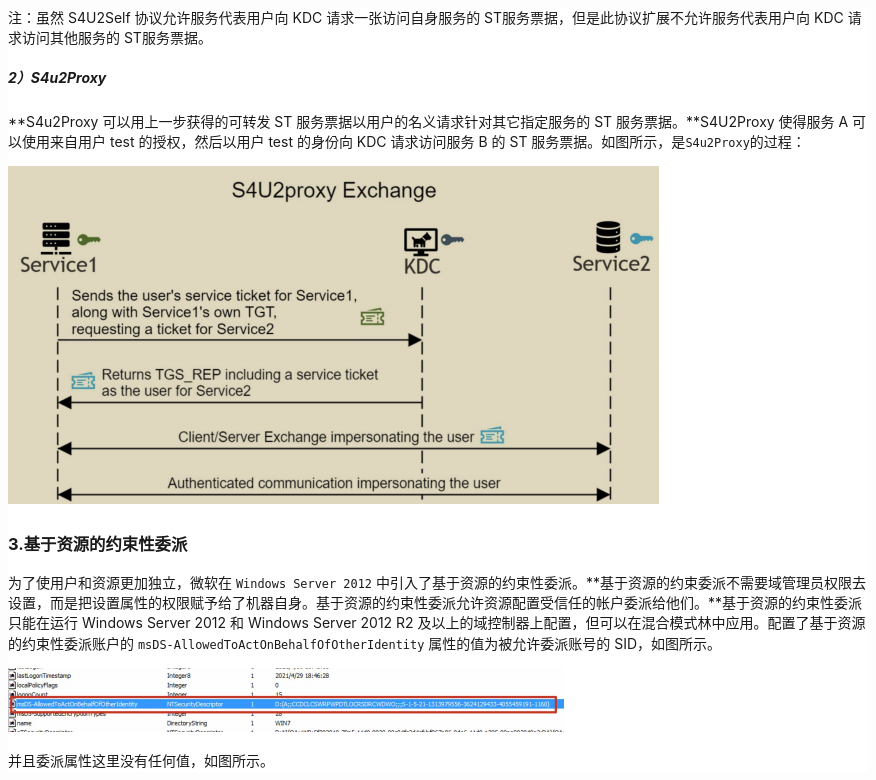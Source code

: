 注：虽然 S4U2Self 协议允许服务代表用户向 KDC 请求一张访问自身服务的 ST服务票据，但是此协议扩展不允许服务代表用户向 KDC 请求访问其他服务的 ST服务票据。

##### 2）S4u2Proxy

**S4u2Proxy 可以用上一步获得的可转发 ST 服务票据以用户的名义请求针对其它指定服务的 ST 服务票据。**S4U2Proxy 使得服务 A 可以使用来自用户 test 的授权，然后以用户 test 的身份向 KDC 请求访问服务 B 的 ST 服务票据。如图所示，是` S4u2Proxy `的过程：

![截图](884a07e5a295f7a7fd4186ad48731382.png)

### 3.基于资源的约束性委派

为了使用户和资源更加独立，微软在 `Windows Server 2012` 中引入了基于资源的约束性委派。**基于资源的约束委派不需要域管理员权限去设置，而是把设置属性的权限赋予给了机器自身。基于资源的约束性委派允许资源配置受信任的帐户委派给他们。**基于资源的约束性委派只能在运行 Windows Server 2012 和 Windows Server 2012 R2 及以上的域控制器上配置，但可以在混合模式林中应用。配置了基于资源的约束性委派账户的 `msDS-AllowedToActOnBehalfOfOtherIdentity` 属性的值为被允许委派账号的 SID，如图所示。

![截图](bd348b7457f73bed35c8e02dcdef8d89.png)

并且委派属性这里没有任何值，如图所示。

==

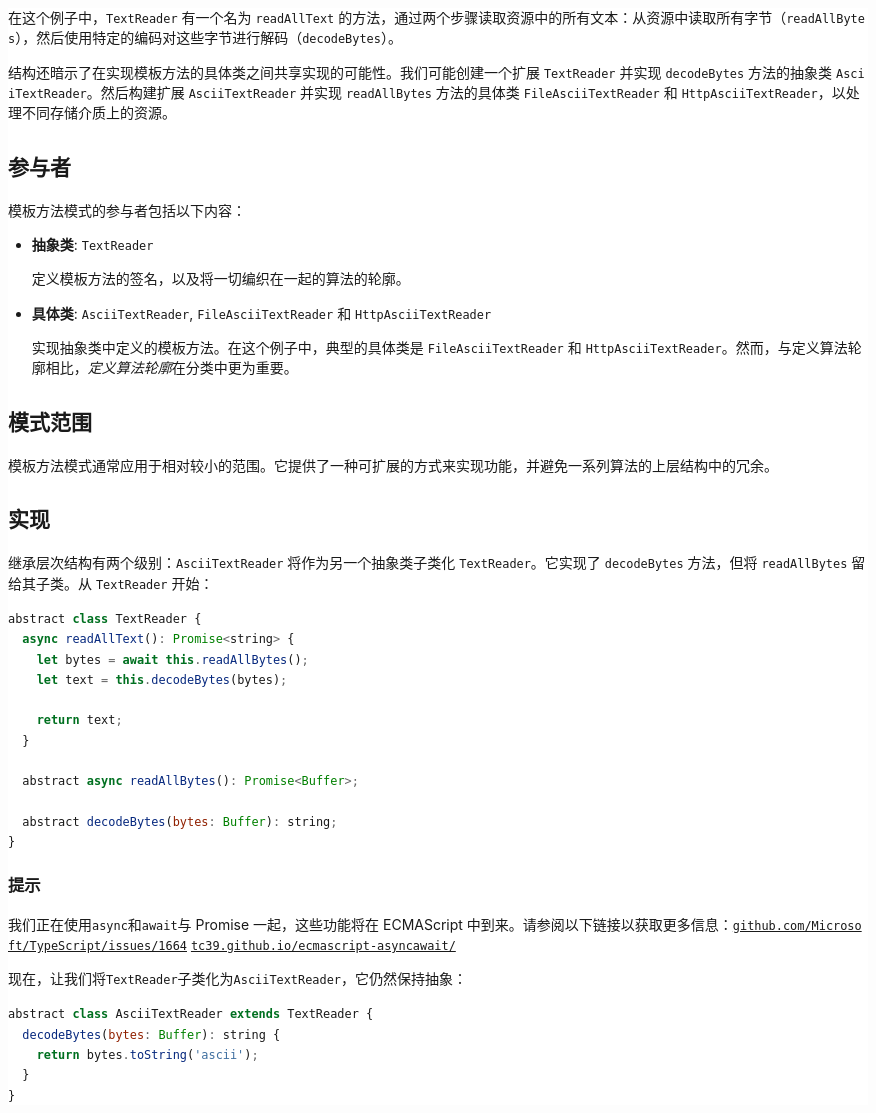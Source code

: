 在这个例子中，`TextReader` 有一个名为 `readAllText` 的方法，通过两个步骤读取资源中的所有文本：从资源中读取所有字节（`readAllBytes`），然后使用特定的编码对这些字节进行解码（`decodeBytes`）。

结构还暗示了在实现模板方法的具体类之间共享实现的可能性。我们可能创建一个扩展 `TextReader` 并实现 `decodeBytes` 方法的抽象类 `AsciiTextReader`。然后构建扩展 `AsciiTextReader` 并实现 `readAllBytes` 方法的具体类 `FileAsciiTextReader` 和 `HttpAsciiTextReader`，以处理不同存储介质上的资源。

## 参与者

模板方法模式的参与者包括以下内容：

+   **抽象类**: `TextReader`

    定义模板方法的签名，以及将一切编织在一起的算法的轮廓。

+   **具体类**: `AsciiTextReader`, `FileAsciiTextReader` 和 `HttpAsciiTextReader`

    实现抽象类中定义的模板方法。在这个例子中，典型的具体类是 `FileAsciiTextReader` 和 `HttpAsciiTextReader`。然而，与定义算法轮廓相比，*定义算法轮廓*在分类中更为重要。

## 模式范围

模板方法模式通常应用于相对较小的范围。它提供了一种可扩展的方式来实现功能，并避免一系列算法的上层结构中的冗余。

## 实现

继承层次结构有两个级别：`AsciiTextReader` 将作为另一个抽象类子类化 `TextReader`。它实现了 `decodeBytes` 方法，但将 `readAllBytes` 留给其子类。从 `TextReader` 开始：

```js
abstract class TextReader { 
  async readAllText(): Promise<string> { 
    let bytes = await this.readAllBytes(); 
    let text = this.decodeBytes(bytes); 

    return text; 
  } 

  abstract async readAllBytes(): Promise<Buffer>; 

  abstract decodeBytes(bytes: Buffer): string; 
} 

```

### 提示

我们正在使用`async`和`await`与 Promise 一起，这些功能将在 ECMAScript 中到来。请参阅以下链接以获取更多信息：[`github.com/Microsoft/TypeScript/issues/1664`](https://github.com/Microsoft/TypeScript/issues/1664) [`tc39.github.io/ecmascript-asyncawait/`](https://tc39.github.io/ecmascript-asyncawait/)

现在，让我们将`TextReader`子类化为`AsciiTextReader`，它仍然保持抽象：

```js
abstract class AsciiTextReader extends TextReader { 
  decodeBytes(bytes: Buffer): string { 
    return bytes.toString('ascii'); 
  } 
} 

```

= Task to carry out =
Above this instruction are the records; retype exactly the lines from the one containing "可以用上一步获得的可转发 ST 服务票据以用户的名义请求针对其它指定服务的" up to and including the one containing "并且委派属性这里没有任何值，如图所示。".

= Reply =
**S4u2Proxy 可以用上一步获得的可转发 ST 服务票据以用户的名义请求针对其它指定服务的 ST 服务票据。**S4U2Proxy 使得服务 A 可以使用来自用户 test 的授权，然后以用户 test 的身份向 KDC 请求访问服务 B 的 ST 服务票据。如图所示，是` S4u2Proxy `的过程：

![截图](884a07e5a295f7a7fd4186ad48731382.png)

### 3.基于资源的约束性委派

为了使用户和资源更加独立，微软在 `Windows Server 2012` 中引入了基于资源的约束性委派。**基于资源的约束委派不需要域管理员权限去设置，而是把设置属性的权限赋予给了机器自身。基于资源的约束性委派允许资源配置受信任的帐户委派给他们。**基于资源的约束性委派只能在运行 Windows Server 2012 和 Windows Server 2012 R2 及以上的域控制器上配置，但可以在混合模式林中应用。配置了基于资源的约束性委派账户的 `msDS-AllowedToActOnBehalfOfOtherIdentity` 属性的值为被允许委派账号的 SID，如图所示。

![截图](bd348b7457f73bed35c8e02dcdef8d89.png)

并且委派属性这里没有任何值，如图所示。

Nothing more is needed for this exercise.